Plain-text document sources
----------
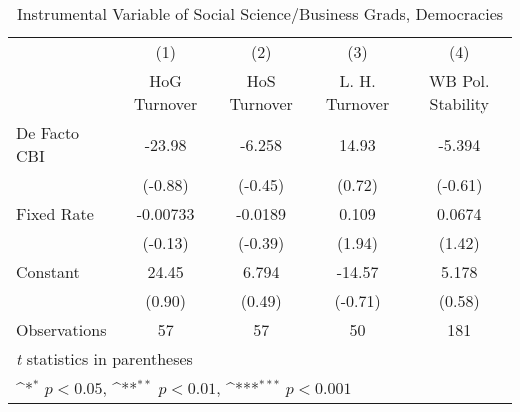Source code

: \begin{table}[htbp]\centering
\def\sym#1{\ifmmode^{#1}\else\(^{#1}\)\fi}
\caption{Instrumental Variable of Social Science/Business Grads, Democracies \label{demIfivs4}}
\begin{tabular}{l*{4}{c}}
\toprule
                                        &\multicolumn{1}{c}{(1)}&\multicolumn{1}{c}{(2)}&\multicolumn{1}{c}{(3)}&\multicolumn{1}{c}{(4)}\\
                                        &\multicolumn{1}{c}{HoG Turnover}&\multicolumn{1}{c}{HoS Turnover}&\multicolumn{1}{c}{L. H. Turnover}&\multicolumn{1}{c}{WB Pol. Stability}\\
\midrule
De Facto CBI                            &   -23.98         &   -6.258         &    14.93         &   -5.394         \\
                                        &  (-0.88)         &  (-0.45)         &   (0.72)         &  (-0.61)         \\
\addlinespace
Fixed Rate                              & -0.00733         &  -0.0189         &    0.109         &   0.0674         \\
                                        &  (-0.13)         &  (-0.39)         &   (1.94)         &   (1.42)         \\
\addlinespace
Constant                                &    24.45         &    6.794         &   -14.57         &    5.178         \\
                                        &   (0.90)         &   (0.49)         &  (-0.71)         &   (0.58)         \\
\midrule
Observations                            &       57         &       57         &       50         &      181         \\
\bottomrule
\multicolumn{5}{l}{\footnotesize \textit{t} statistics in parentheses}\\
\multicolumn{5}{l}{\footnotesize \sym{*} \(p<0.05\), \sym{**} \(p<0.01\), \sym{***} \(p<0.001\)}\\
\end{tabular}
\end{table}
----------
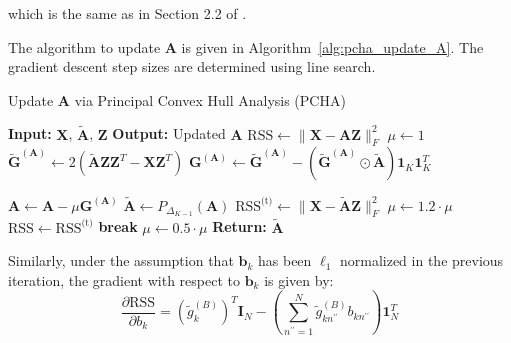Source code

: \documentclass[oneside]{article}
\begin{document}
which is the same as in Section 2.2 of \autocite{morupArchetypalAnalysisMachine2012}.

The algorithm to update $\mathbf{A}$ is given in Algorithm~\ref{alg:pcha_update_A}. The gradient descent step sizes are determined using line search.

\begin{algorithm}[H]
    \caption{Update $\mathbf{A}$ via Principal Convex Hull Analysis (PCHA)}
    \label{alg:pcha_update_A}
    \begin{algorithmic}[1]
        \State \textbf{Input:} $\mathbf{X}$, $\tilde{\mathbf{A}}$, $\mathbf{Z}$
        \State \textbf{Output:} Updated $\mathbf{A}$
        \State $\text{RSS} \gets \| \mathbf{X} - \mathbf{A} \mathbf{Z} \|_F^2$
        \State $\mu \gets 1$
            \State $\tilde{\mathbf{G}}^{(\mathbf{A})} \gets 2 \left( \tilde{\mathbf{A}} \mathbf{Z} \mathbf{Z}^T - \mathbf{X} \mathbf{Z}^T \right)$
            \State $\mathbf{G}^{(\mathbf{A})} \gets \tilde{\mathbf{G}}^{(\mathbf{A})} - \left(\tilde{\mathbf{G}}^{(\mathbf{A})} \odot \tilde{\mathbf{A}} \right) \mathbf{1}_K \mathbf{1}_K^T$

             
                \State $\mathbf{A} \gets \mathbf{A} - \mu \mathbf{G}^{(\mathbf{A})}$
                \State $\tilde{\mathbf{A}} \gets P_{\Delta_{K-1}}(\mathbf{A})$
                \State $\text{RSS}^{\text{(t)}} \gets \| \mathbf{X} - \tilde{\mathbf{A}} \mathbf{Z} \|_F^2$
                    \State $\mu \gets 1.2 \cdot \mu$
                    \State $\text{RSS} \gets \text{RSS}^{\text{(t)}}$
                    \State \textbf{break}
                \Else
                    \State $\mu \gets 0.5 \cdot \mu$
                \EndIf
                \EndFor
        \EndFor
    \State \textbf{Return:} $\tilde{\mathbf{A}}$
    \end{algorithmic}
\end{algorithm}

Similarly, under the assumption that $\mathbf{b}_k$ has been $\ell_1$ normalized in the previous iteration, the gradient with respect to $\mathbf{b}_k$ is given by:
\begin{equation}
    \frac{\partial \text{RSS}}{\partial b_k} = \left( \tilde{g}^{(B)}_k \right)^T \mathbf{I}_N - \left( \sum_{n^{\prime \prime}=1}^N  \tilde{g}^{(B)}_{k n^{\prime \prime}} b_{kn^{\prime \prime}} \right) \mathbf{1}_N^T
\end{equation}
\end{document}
----------
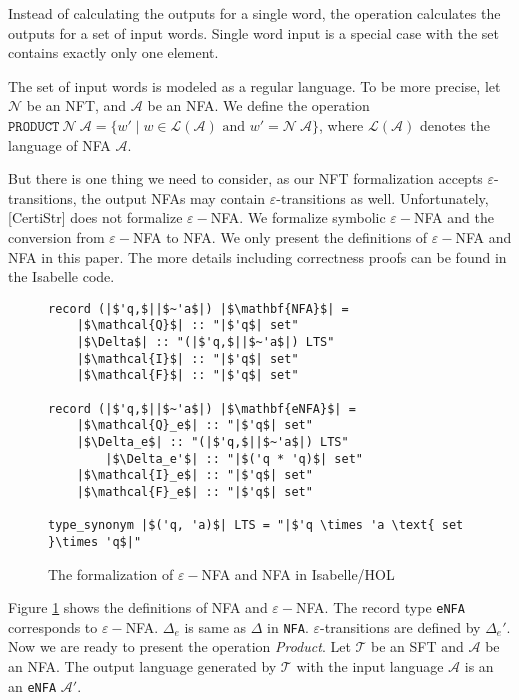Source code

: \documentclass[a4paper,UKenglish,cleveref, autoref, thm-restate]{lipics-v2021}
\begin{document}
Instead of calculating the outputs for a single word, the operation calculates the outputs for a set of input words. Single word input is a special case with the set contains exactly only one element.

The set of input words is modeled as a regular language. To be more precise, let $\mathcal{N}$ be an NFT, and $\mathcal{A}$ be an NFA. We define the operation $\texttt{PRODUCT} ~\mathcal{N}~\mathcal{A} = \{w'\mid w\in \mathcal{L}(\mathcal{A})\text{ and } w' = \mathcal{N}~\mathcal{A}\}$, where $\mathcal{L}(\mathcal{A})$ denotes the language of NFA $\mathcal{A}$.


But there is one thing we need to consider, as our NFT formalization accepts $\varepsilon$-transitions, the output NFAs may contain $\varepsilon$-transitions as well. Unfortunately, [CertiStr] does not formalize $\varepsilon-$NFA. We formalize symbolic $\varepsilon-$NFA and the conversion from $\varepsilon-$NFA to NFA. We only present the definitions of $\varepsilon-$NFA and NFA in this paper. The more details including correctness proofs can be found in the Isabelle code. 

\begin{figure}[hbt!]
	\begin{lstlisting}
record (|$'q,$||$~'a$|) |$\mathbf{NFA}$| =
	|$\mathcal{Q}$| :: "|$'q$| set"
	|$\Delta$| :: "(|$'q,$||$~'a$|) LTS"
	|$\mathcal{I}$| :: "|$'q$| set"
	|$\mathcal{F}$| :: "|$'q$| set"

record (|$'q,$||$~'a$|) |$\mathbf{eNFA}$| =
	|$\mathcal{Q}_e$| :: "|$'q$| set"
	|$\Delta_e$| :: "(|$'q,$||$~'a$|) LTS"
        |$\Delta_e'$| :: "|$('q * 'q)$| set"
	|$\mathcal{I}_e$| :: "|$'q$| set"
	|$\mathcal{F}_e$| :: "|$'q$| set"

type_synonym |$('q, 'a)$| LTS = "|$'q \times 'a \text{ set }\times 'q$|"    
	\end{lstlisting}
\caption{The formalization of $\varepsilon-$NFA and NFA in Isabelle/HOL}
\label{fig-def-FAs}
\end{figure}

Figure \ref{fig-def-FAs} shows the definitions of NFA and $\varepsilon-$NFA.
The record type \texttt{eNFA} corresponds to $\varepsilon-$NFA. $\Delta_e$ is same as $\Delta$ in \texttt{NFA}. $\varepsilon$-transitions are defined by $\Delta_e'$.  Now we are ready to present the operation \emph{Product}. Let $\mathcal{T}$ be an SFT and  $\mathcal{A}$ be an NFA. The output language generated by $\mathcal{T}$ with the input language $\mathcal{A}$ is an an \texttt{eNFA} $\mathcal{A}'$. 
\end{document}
----------
> _Required action_: Say how many lines of these records hold the string "right", giving the number and no other words.

> _Task answer_: 3